§ **WHAT IS NEEDED**: From the data below, copy out every line in which the word "type" occurs.

§ **Records excerpted from a collection**:
•••
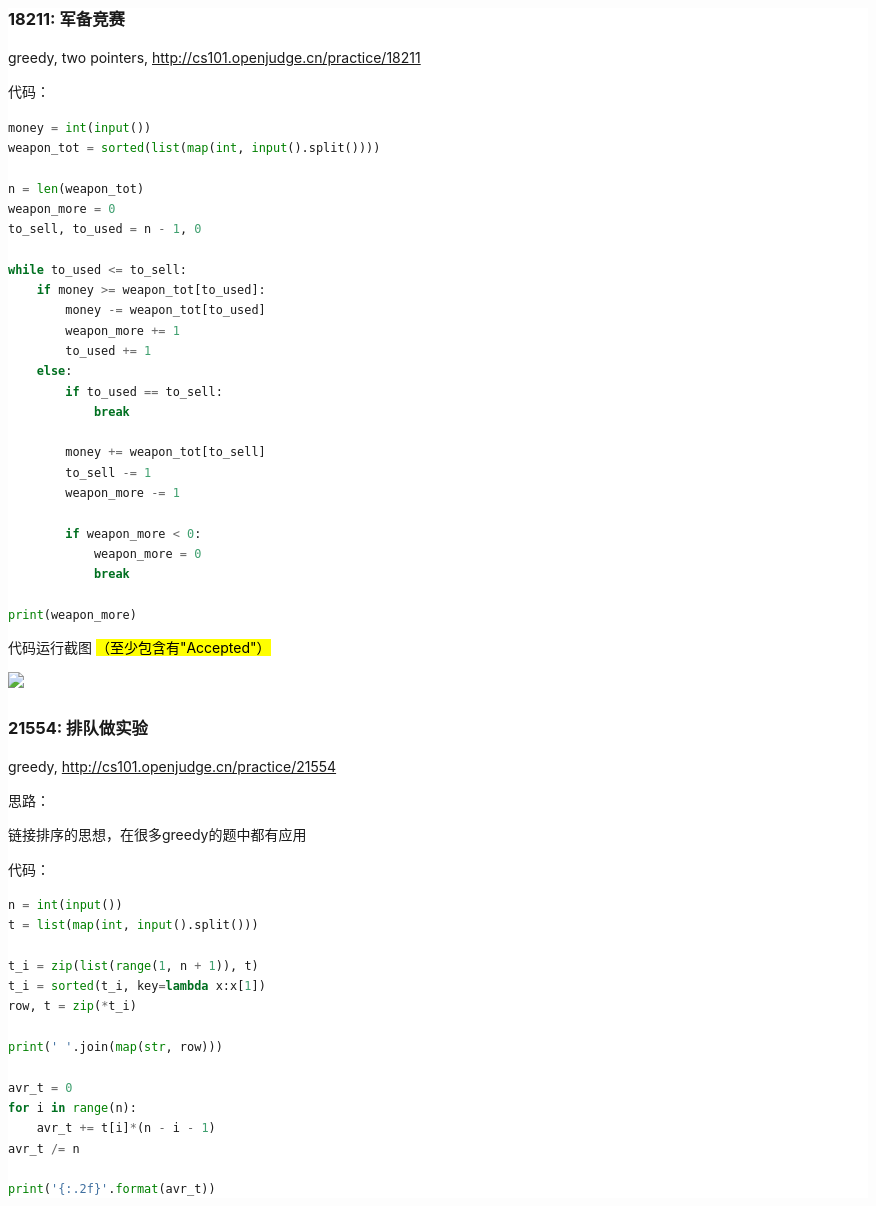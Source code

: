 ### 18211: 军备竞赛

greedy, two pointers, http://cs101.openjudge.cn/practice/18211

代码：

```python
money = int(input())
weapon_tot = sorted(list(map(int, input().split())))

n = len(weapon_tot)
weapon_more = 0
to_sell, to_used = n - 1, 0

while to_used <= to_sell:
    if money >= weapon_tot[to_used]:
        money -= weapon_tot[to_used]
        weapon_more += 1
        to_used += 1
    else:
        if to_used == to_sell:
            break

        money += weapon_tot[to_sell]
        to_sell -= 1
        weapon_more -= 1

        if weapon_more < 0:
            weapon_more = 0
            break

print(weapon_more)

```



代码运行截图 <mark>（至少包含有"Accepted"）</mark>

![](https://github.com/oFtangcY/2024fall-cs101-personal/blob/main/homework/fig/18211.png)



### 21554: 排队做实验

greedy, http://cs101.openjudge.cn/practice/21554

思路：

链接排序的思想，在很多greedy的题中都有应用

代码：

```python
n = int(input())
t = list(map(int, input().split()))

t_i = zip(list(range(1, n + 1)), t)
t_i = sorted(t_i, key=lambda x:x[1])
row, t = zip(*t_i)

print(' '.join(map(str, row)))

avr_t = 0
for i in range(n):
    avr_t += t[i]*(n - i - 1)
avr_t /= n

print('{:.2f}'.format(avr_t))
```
•••
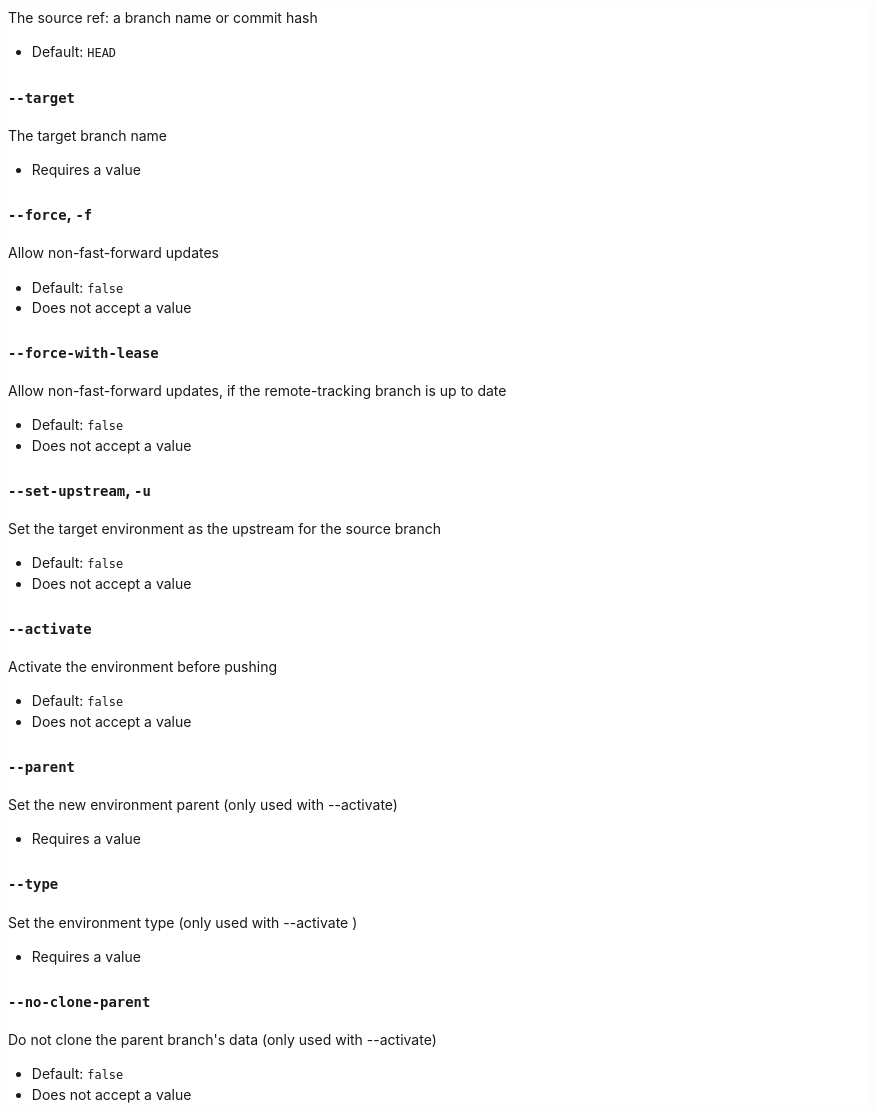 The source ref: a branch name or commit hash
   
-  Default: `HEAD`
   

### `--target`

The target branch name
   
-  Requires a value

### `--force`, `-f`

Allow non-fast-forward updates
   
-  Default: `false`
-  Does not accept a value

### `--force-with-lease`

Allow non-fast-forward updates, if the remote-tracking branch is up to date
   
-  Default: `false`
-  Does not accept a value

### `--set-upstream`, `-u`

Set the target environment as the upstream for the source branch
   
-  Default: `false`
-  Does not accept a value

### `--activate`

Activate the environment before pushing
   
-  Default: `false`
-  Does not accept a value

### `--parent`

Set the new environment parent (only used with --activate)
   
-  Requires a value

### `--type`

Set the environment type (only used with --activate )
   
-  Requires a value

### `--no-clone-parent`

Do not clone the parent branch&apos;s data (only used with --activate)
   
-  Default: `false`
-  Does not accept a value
•••
§ **OUTPUT OF THE TASK**:
### `--type`
Set the environment type (only used with --activate )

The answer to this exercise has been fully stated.